C'est arrivé récemment à l'équipe de Richard Bonnet, biochimiste de l'Université de Clermont-Ferrand (Inserm). Elle a eu l'idée un peu par hasard de mettre en contact certaines bactéries Escherichia coli avec des staphylocoques dorés multirésistants. Et là, surprise : Escherichia coli sécrète des composés capables d’inhiber la croissance de Staphylococcus aureus ! Un pouvoir secret que les chercheurs jugent "inestimable" dans leur étude publiée dans Antimicrobial Agents and Chemotherapy.Toutefois, "si l’enjeu de cette découverte est immense, purifier ces substances s’apparente pour l’instant à un véritable défi", ajoutent-ils dans un communiqué.
De la flore intestinale aux staphylocoques dorésCette propriété inattendue concerne plus particulièrement les bactéries Escherichia coli de l'embranchement B2, décrites en 2006 (les Escherichia coli sont classées dans l'évolution en 4 groupes : A, B1, B2 et D). Les B2 présentent dans leur génome un "îlot génomique", un ensemble des gènes permettant la synthèse d'enzymes, les polycétides synthases (PKS), participant à la fabrication d'autres molécules chimiques. C’est en s’intéressant à la fonction biologique propre de cet îlot que l’équipe de chercheurs a eu la surprise de découvrir son activité sur Staphylococcus aureus. "Outre leur implication potentielle dans la survenue du cancer colorectal, nous voulions comprendre le rôle intrinsèque de ces îlots génomiques", explique Richard Bonnet.
Une première série d’expériences a testé l’hypothèse selon laquelle les Escherichia coli qui possèdent un îlot PKS pourraient "éliminer" certaines bactéries de la flore intestinale. Faute de résultat probant, les chercheurs se sont tournés vers une autre piste, en étudiant l’activité de ces bactéries sur les staphylocoques dorés multirésistants. "À la manière d'Alexander Flemming qui a découvert l’action destructrice de champignons producteurs de pénicilline sur ses cultures de staphylocoques, les chercheurs ont placé différents types d'Escherichia coli au contact de staphylocoques dorés", explique l'Inserm. Le résultat est sans appel : la population de staphylocoques se développe uniformément autour des bactéries sans îlots génomiques (voir photo a ci-dessous), un anneau noir correspondant à la zone d’inhibition de Staphylococcus est observé autour des bactéries dotées d’îlots PKS (photo b). Si l'on enlève un gène de l’îlot génomique d'Escherichia coli, on rend ce dernier non fonctionnel, et la croissance de Staphylococcus est normal (photo c).

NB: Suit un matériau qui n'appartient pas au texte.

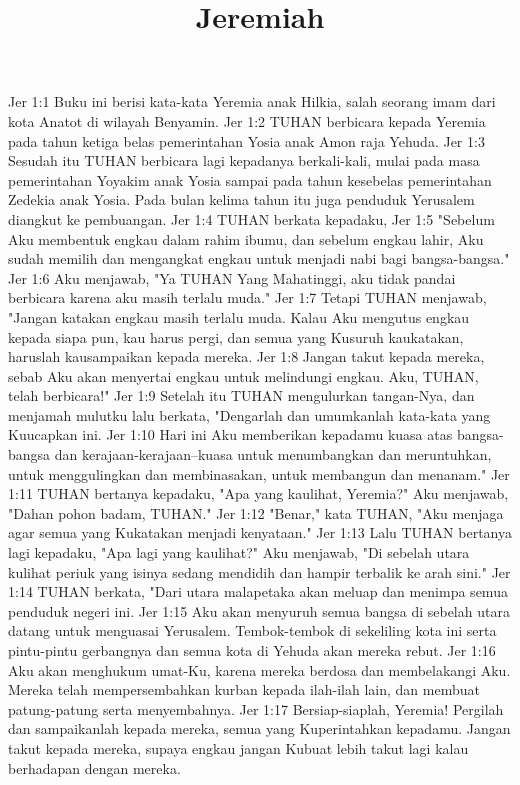 

\title{Jeremiah}

Jer 1:1  Buku ini berisi kata-kata Yeremia anak Hilkia, salah seorang imam dari kota Anatot di wilayah Benyamin.
Jer 1:2  TUHAN berbicara kepada Yeremia pada tahun ketiga belas pemerintahan Yosia anak Amon raja Yehuda.
Jer 1:3  Sesudah itu TUHAN berbicara lagi kepadanya berkali-kali, mulai pada masa pemerintahan Yoyakim anak Yosia sampai pada tahun kesebelas pemerintahan Zedekia anak Yosia. Pada bulan kelima tahun itu juga penduduk Yerusalem diangkut ke pembuangan.
Jer 1:4  TUHAN berkata kepadaku,
Jer 1:5  "Sebelum Aku membentuk engkau dalam rahim ibumu, dan sebelum engkau lahir, Aku sudah memilih dan mengangkat engkau untuk menjadi nabi bagi bangsa-bangsa."
Jer 1:6  Aku menjawab, "Ya TUHAN Yang Mahatinggi, aku tidak pandai berbicara karena aku masih terlalu muda."
Jer 1:7  Tetapi TUHAN menjawab, "Jangan katakan engkau masih terlalu muda. Kalau Aku mengutus engkau kepada siapa pun, kau harus pergi, dan semua yang Kusuruh kaukatakan, haruslah kausampaikan kepada mereka.
Jer 1:8  Jangan takut kepada mereka, sebab Aku akan menyertai engkau untuk melindungi engkau. Aku, TUHAN, telah berbicara!"
Jer 1:9  Setelah itu TUHAN mengulurkan tangan-Nya, dan menjamah mulutku lalu berkata, "Dengarlah dan umumkanlah kata-kata yang Kuucapkan ini.
Jer 1:10  Hari ini Aku memberikan kepadamu kuasa atas bangsa-bangsa dan kerajaan-kerajaan--kuasa untuk menumbangkan dan meruntuhkan, untuk menggulingkan dan membinasakan, untuk membangun dan menanam."
Jer 1:11  TUHAN bertanya kepadaku, "Apa yang kaulihat, Yeremia?" Aku menjawab, "Dahan pohon badam, TUHAN."
Jer 1:12  "Benar," kata TUHAN, "Aku menjaga agar semua yang Kukatakan menjadi kenyataan."
Jer 1:13  Lalu TUHAN bertanya lagi kepadaku, "Apa lagi yang kaulihat?" Aku menjawab, "Di sebelah utara kulihat periuk yang isinya sedang mendidih dan hampir terbalik ke arah sini."
Jer 1:14  TUHAN berkata, "Dari utara malapetaka akan meluap dan menimpa semua penduduk negeri ini.
Jer 1:15  Aku akan menyuruh semua bangsa di sebelah utara datang untuk menguasai Yerusalem. Tembok-tembok di sekeliling kota ini serta pintu-pintu gerbangnya dan semua kota di Yehuda akan mereka rebut.
Jer 1:16  Aku akan menghukum umat-Ku, karena mereka berdosa dan membelakangi Aku. Mereka telah mempersembahkan kurban kepada ilah-ilah lain, dan membuat patung-patung serta menyembahnya.
Jer 1:17  Bersiap-siaplah, Yeremia! Pergilah dan sampaikanlah kepada mereka, semua yang Kuperintahkan kepadamu. Jangan takut kepada mereka, supaya engkau jangan Kubuat lebih takut lagi kalau berhadapan dengan mereka.
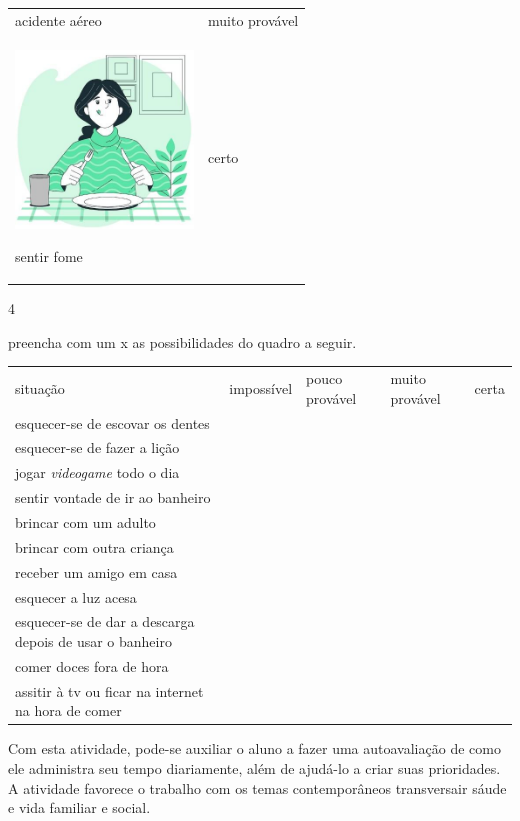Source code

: \begin{longtable}[]{@{}ll@{}}
\begin{minipage}[t]{0.48\columnwidth}
acidente aéreo\strut
\end{minipage} & \begin{minipage}[t]{0.48\columnwidth}\raggedright\strut
muito provável\strut
\end{minipage}\tabularnewline
\begin{minipage}[t]{0.48\columnwidth}\raggedright\strut
\includegraphics[width=1.86458in,height=1.86458in]{media/image85.jpg}

sentir fome\strut
\end{minipage} & \begin{minipage}[t]{0.48\columnwidth}\raggedright\strut
certo\strut
\end{minipage}\tabularnewline
\bottomrule
\end{longtable}

\num{4}

preencha com um x as possibilidades do quadro a seguir.

\begin{longtable}[]{@{}lllll@{}}
\toprule
situação & impossível & pouco provável & muito provável &
certa\tabularnewline
esquecer-se de escovar os dentes & & & &\tabularnewline
esquecer-se de fazer a lição & & & &\tabularnewline
jogar \textit{videogame} todo o dia & & & &\tabularnewline
sentir vontade de ir ao banheiro & & & &\tabularnewline
brincar com um adulto & & & &\tabularnewline
brincar com outra criança & & & &\tabularnewline
receber um amigo em casa & & & &\tabularnewline
esquecer a luz acesa & & & &\tabularnewline
esquecer-se de dar a descarga depois de usar o banheiro & & &
&\tabularnewline
comer doces fora de hora & & & &\tabularnewline
assitir à tv ou ficar na internet na hora de comer & & & &\tabularnewline
\bottomrule
\end{longtable}

Com esta atividade, pode-se auxiliar o aluno a fazer uma autoavaliação de como ele administra seu tempo diariamente, além de ajudá-lo
a criar suas prioridades. A atividade favorece o trabalho com os temas contemporâneos transversair sáude e vida familiar e social.

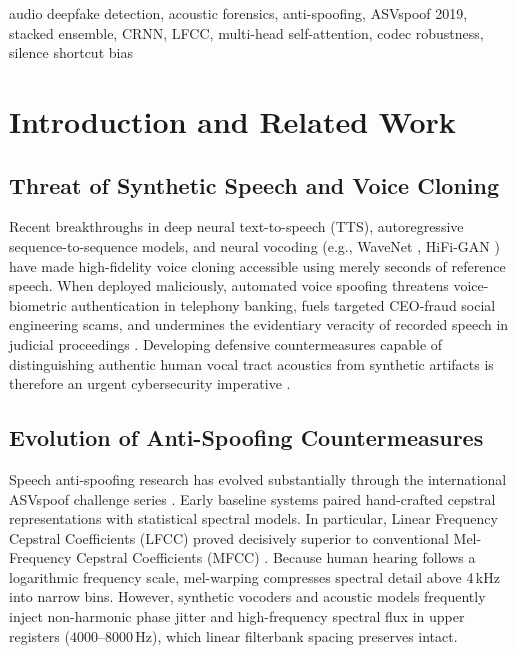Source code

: \documentclass[conference]{IEEEtran}
\begin{document}
\begin{IEEEkeywords}
audio deepfake detection, acoustic forensics, anti-spoofing, ASVspoof 2019, stacked ensemble, CRNN, LFCC, multi-head self-attention, codec robustness, silence shortcut bias
\end{IEEEkeywords}

\section{Introduction and Related Work}

\subsection{Threat of Synthetic Speech and Voice Cloning}
Recent breakthroughs in deep neural text-to-speech (TTS), autoregressive sequence-to-sequence models, and neural vocoding (e.g., WaveNet \cite{oord2016wavenet}, HiFi-GAN \cite{kong2020hifi}) have made high-fidelity voice cloning accessible using merely seconds of reference speech. When deployed maliciously, automated voice spoofing threatens voice-biometric authentication in telephony banking, fuels targeted CEO-fraud social engineering scams, and undermines the evidentiary veracity of recorded speech in judicial proceedings \cite{wang2020asvspoof,muller2022does}. Developing defensive countermeasures capable of distinguishing authentic human vocal tract acoustics from synthetic artifacts is therefore an urgent cybersecurity imperative \cite{todisco2019asvspoof,kinnunen2020tandem}.

\subsection{Evolution of Anti-Spoofing Countermeasures}
Speech anti-spoofing research has evolved substantially through the international ASVspoof challenge series \cite{wang2020asvspoof,todisco2019asvspoof}. Early baseline systems paired hand-crafted cepstral representations with statistical spectral models. In particular, Linear Frequency Cepstral Coefficients (LFCC) proved decisively superior to conventional Mel-Frequency Cepstral Coefficients (MFCC) \cite{sahidullah2015comparison}. Because human hearing follows a logarithmic frequency scale, mel-warping compresses spectral detail above 4\,kHz into narrow bins. However, synthetic vocoders and acoustic models frequently inject non-harmonic phase jitter and high-frequency spectral flux in upper registers ($4000\text{--}8000\,\text{Hz}$), which linear filterbank spacing preserves intact.
\end{document}
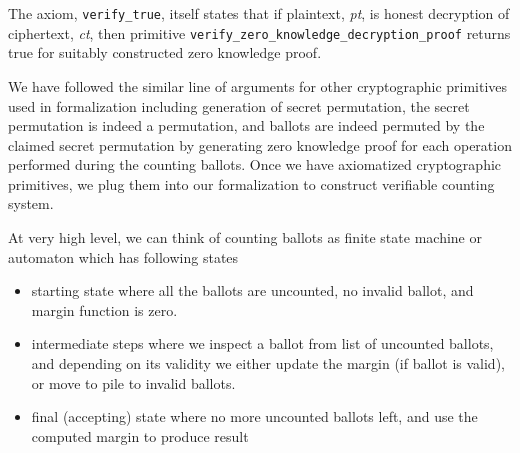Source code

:\documentclass{llncs}
\begin{document}
 The axiom, \texttt{verify\_true}, itself states that if plaintext, \textit{pt}, is honest
 decryption of ciphertext, \textit{ct}, then primitive
 \texttt{verify\_zero\_knowledge\_decryption\_proof} returns true for 
 suitably constructed zero knowledge proof.
 
 We have followed the similar line of 
 arguments for other cryptographic primitives used in formalization including generation
  of secret permutation, 
 the secret permutation is indeed a permutation, and ballots are indeed permuted by the
 claimed secret permutation by generating zero knowledge proof 
 for each operation performed during the counting ballots. Once we have axiomatized
  cryptographic primitives, we plug them into our 
 formalization to construct verifiable counting system. 
 
 At very high level, we can think of counting ballots as finite state machine or 
 automaton which has following states 
 \begin{itemize}
 \item starting state where all the ballots are uncounted, 
       no invalid ballot, and margin function is zero.
 \item intermediate steps where we inspect a ballot from list of uncounted ballots, 
 		and depending on its validity
       we either update the margin (if ballot is valid), or move to pile to 
       invalid ballots.
  \item final (accepting) state where no more uncounted ballots left, and use 
  		the computed margin to produce result  
 \end{itemize}
 
\end{document}

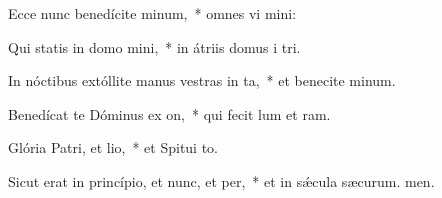 \item Ecce nunc benedícite minum,~* omnes vi mini:
\item Qui statis in domo mini,~* in átriis domus i tri.
\item In nóctibus extóllite manus vestras in ta,~* et benecite minum.
\item Benedícat te Dóminus ex on,~* qui fecit lum et ram.
\item Glória Patri, et lio,~* et Spitui to.
\item Sicut erat in princípio, et nunc, et per,~* et in sǽcula sæcurum. men.
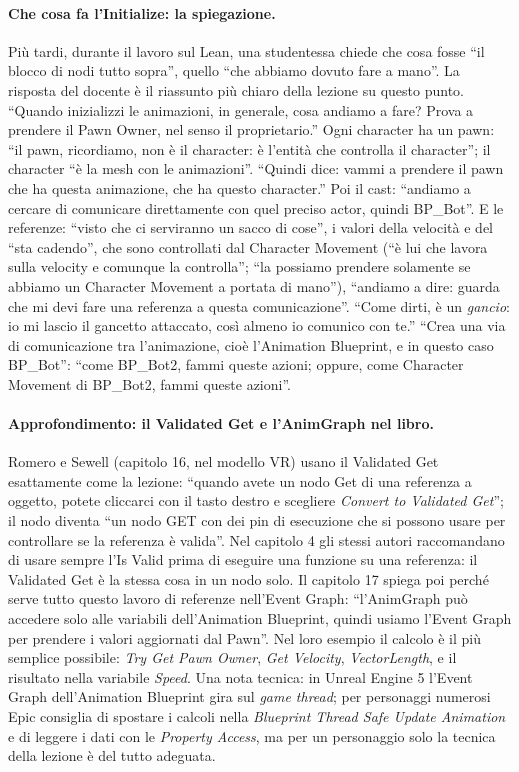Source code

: \paragraph{Che cosa fa l'Initialize: la spiegazione.} Più tardi, durante il lavoro sul
Lean, una studentessa chiede che cosa fosse ``il blocco di nodi tutto sopra'', quello
``che abbiamo dovuto fare a mano''. La risposta del docente è il riassunto più chiaro
della lezione su questo punto. ``Quando inizializzi le animazioni, in generale, cosa
andiamo a fare? Prova a prendere il Pawn Owner, nel senso il proprietario.'' Ogni
character ha un pawn: ``il pawn, ricordiamo, non è il character: è l'entità che controlla
il character''; il character ``è la mesh con le animazioni''. ``Quindi dice: vammi a
prendere il pawn che ha questa animazione, che ha questo character.'' Poi il cast:
``andiamo a cercare di comunicare direttamente con quel preciso actor, quindi BP\_Bot''.
E le referenze: ``visto che ci serviranno un sacco di cose'', i valori della velocità e
del ``sta cadendo'', che sono controllati dal Character Movement (``è lui che lavora sulla
velocity e comunque la controlla''; ``la possiamo prendere solamente se abbiamo un
Character Movement a portata di mano''), ``andiamo a dire: guarda che mi devi fare una
referenza a questa comunicazione''. ``Come dirti, è un \emph{gancio}: io mi lascio il
gancetto attaccato, così almeno io comunico con te.'' ``Crea una via di comunicazione tra
l'animazione, cioè l'Animation Blueprint, e in questo caso BP\_Bot'': ``come BP\_Bot2,
fammi queste azioni; oppure, come Character Movement di BP\_Bot2, fammi queste azioni''.

\paragraph{Approfondimento: il Validated Get e l'AnimGraph nel libro.} Romero e Sewell
(capitolo 16, nel modello VR) usano il Validated Get esattamente come la lezione:
``quando avete un nodo Get di una referenza a oggetto, potete cliccarci con il tasto
destro e scegliere \emph{Convert to Validated Get}''; il nodo diventa ``un nodo GET con dei
pin di esecuzione che si possono usare per controllare se la referenza è valida''. Nel
capitolo 4 gli stessi autori raccomandano di usare sempre l'Is Valid prima di eseguire una
funzione su una referenza: il Validated Get è la stessa cosa in un nodo solo. Il capitolo
17 spiega poi perché serve tutto questo lavoro di referenze nell'Event Graph: ``l'AnimGraph
può accedere solo alle variabili dell'Animation Blueprint, quindi usiamo l'Event Graph per
prendere i valori aggiornati dal Pawn''. Nel loro esempio il calcolo è il più semplice
possibile: \emph{Try Get Pawn Owner}, \emph{Get Velocity}, \emph{VectorLength}, e il
risultato nella variabile \emph{Speed}. Una nota tecnica: in Unreal Engine 5 l'Event Graph
dell'Animation Blueprint gira sul \emph{game thread}; per personaggi numerosi Epic consiglia
di spostare i calcoli nella \emph{Blueprint Thread Safe Update Animation} e di leggere i
dati con le \emph{Property Access}, ma per un personaggio solo la tecnica della lezione è
del tutto adeguata.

"Avec la résistance développée par les staphylocoques face aux glycopeptides, antibiotiques de dernier recours, il est urgent de trouver de nouveaux antibiotiques capables d’inhiber la croissance de ces bactéries pathogènes", alerte l'Inserm. Les composés secrétés par les Escherichia coli de l'embranchement B2 pourraient comprendre de telles molécules. Reste à savoir si ces composés n’auront pas d’effets secondaires indésirables. "Le prochain challenge est de parvenir à purifier les composés en question", indique Richard Bonnet. Or jusqu'à présent, "les spécialistes du domaine n’y sont jamais parvenus..." Un sacré défi attend donc ces biochimistes !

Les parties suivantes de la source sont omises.